**Material shown:**
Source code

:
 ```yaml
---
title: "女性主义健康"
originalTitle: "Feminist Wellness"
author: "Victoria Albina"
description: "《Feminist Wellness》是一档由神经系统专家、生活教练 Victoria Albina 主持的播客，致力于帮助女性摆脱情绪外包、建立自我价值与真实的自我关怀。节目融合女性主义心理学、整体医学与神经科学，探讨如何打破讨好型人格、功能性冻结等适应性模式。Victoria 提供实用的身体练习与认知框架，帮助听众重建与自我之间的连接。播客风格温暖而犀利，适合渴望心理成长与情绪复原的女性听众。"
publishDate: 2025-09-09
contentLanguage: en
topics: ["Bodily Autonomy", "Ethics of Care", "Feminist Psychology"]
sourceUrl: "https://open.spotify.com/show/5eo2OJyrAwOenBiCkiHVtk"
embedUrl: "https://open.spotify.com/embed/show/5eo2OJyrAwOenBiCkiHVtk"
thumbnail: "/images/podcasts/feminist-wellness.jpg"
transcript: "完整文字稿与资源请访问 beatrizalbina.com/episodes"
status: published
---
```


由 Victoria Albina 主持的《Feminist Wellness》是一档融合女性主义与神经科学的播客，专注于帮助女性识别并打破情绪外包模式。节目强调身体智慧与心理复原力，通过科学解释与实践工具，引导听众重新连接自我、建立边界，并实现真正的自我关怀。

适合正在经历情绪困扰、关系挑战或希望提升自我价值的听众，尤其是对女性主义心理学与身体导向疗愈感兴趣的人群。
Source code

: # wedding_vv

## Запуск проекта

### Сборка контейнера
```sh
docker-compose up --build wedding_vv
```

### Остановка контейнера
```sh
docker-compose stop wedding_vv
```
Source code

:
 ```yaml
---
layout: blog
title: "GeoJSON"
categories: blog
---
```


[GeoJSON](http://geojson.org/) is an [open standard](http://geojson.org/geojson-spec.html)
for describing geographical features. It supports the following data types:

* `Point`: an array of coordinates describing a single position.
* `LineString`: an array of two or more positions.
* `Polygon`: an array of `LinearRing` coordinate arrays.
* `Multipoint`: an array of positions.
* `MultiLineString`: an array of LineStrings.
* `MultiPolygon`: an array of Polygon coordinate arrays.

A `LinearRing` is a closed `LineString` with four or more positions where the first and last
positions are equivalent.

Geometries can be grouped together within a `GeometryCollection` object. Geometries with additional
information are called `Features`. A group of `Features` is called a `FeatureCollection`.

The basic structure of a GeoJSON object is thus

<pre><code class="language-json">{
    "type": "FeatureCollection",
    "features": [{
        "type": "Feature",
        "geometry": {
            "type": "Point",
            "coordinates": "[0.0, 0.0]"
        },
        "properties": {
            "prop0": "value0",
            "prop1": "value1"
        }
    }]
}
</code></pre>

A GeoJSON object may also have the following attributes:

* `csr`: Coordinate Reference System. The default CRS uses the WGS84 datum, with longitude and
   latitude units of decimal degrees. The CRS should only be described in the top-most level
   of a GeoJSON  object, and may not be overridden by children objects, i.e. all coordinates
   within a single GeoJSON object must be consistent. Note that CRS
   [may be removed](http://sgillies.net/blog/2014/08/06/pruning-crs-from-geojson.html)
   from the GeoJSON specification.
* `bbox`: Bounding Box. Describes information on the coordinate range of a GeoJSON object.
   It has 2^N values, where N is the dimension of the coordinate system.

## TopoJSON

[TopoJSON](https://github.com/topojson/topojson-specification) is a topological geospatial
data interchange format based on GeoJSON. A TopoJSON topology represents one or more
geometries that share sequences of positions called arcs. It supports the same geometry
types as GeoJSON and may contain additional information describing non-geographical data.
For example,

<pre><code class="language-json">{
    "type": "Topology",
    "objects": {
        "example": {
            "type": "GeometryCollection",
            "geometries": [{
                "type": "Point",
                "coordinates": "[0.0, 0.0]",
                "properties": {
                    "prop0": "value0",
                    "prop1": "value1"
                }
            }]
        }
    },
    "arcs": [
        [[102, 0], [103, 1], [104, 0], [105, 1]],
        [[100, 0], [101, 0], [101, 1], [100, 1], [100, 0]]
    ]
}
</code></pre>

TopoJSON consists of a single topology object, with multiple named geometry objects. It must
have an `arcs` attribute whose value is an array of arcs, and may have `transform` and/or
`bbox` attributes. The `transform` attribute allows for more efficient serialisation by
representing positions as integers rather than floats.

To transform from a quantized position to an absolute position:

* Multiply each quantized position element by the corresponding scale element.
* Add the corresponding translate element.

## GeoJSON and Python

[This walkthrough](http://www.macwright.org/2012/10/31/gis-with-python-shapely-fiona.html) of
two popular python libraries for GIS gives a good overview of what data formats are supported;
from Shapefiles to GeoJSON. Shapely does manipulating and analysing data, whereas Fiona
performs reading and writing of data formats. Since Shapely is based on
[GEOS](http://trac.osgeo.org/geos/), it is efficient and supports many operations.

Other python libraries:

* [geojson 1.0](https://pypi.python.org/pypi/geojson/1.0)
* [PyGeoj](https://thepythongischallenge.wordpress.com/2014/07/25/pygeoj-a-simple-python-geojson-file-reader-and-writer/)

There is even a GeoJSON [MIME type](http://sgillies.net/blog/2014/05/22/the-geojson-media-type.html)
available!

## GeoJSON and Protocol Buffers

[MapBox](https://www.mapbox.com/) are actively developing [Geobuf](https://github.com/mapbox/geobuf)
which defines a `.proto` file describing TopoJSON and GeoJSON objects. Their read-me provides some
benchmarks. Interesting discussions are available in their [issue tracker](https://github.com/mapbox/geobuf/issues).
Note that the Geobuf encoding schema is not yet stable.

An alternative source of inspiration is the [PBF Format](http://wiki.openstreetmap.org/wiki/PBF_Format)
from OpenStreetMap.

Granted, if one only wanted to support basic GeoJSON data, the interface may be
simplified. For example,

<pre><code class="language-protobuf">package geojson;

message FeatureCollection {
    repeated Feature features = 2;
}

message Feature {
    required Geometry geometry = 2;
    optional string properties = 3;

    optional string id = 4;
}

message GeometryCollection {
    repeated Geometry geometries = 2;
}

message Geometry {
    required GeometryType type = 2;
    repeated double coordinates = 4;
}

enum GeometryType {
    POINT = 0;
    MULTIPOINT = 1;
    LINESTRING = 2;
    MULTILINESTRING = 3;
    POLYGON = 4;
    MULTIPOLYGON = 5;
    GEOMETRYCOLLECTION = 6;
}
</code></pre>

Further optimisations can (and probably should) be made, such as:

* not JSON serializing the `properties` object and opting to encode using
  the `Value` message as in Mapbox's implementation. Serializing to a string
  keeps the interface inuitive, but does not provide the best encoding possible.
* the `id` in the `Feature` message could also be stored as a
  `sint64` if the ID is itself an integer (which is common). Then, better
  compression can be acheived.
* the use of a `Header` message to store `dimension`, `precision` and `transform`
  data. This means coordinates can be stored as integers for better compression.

**Task description:**
The response should be the listing above, limited to the lines between the one holding "optional string properties = 3;" and the one holding "to encode using", inclusive, reproduced exactly.

**Task result:**
    optional string properties = 3;

    optional string id = 4;
}

message GeometryCollection {
    repeated Geometry geometries = 2;
}

message Geometry {
    required GeometryType type = 2;
    repeated double coordinates = 4;
}

enum GeometryType {
    POINT = 0;
    MULTIPOINT = 1;
    LINESTRING = 2;
    MULTILINESTRING = 3;
    POLYGON = 4;
    MULTIPOLYGON = 5;
    GEOMETRYCOLLECTION = 6;
}
</code></pre>

Further optimisations can (and probably should) be made, such as:

* not JSON serializing the `properties` object and opting to encode using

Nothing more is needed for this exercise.